The 2010s have been in many ways worse, even before the COVID pandemic, due to the decline of liberal democracy, disparities in wealth, and the increased discrimination against minorities occurring over much of Europe and America (Mounk, Reference Mounk2018). Calls for increasing hospital-based care are now common, following increases in homelessness and criminalisation of mental illness, and polypharmacy persists despite evidence that it produces more harm than benefit. Nevertheless, some positive signals have emerged. In the U.S., these include efforts to improve and decrease police participation in crisis services (SAMHSA, 2020), acceptance that several cycles of pharmacological breakthroughs have failed (Harrington, Reference Harrington2019), and a new focus on social determinants of mental health (Sederer, Reference Sederer2016).
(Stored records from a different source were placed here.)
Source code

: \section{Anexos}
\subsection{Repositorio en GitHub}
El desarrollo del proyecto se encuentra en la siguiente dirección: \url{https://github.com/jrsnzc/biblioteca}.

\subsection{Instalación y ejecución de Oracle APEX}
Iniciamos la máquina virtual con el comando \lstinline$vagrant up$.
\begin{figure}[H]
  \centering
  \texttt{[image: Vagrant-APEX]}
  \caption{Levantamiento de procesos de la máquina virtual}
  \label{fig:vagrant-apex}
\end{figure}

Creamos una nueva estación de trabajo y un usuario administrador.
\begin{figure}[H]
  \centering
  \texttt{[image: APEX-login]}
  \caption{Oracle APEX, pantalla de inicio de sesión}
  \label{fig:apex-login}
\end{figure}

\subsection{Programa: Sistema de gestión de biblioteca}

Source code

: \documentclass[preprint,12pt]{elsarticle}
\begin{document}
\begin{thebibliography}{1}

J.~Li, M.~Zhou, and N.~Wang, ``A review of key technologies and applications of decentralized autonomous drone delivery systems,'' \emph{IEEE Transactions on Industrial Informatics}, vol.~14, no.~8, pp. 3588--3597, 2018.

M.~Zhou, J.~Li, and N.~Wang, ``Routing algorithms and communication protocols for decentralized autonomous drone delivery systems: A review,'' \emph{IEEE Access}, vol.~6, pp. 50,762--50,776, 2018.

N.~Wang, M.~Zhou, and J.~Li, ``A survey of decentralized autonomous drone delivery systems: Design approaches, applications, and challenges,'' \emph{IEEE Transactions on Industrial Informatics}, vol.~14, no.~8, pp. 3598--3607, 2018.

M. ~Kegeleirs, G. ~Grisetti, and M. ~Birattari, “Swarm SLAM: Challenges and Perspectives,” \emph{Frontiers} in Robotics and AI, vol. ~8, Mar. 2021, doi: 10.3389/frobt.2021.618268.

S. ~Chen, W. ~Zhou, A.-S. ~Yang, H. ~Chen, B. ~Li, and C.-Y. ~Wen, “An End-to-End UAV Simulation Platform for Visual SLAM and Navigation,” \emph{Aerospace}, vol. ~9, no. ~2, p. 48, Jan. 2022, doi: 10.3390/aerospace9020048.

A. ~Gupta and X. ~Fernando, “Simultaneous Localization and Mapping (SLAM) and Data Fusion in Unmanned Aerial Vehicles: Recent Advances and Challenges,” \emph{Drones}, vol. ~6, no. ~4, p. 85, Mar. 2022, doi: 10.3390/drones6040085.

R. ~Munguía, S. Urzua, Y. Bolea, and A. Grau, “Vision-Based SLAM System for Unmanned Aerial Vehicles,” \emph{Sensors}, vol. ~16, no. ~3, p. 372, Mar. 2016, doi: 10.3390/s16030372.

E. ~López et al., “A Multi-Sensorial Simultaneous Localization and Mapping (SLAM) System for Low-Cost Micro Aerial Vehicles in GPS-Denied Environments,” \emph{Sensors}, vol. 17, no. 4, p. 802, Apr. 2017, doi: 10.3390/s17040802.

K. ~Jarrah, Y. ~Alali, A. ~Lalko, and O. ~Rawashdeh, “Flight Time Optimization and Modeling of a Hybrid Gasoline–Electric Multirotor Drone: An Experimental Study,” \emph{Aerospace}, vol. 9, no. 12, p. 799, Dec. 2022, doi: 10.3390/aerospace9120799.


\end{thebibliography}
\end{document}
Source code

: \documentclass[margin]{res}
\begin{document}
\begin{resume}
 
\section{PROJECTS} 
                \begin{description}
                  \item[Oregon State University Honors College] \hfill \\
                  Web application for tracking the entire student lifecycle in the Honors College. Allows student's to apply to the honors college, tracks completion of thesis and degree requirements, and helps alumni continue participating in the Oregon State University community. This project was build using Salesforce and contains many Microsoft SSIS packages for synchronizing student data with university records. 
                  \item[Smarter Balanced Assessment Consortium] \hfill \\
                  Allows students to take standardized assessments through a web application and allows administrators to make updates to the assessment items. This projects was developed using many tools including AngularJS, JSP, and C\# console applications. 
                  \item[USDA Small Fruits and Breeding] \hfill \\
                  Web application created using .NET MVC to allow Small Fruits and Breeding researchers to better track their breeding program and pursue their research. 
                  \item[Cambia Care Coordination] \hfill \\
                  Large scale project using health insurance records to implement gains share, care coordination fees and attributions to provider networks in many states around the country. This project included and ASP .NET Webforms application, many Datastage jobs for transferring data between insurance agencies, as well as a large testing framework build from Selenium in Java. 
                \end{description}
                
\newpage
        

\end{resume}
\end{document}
Perhaps the most promising recent development has been the steady adoption of individual placement and support (IPS supported employment) worldwide, based on the notion that employment is a health intervention – the topics of the two following essays. According to these essays, countries throughout the OECD now recognise that employment leads to improved health, perhaps even more for people with disabilities than for the general public. Bond et al. (Reference Bond, Lockett and Jaap van Weeghel2020) assert that ‘The widespread expansion of IPS has not occurred by chance. IPS is a well-defined, easily understood innovation, which responds to the employment aspirations of service users and families.’ Drake and Wallach (Reference Drake and Wallach2020) argue that ‘Unlike most mental health treatments, employment engenders self-reliance and leads to other valued outcomes, including self-confidence, the respect of others, personal income, and community integration.’ Both essays agree that governments should do whatever is possible to maximise employment opportunities for people with disabilities, especially those with mental disorders who have traditionally had extremely low rates of integrated, competitive employment. My own experience over five decades of research on mental health interventions suggests that supported employment may be the most effective intervention we have and deserves greater dissemination in many countries.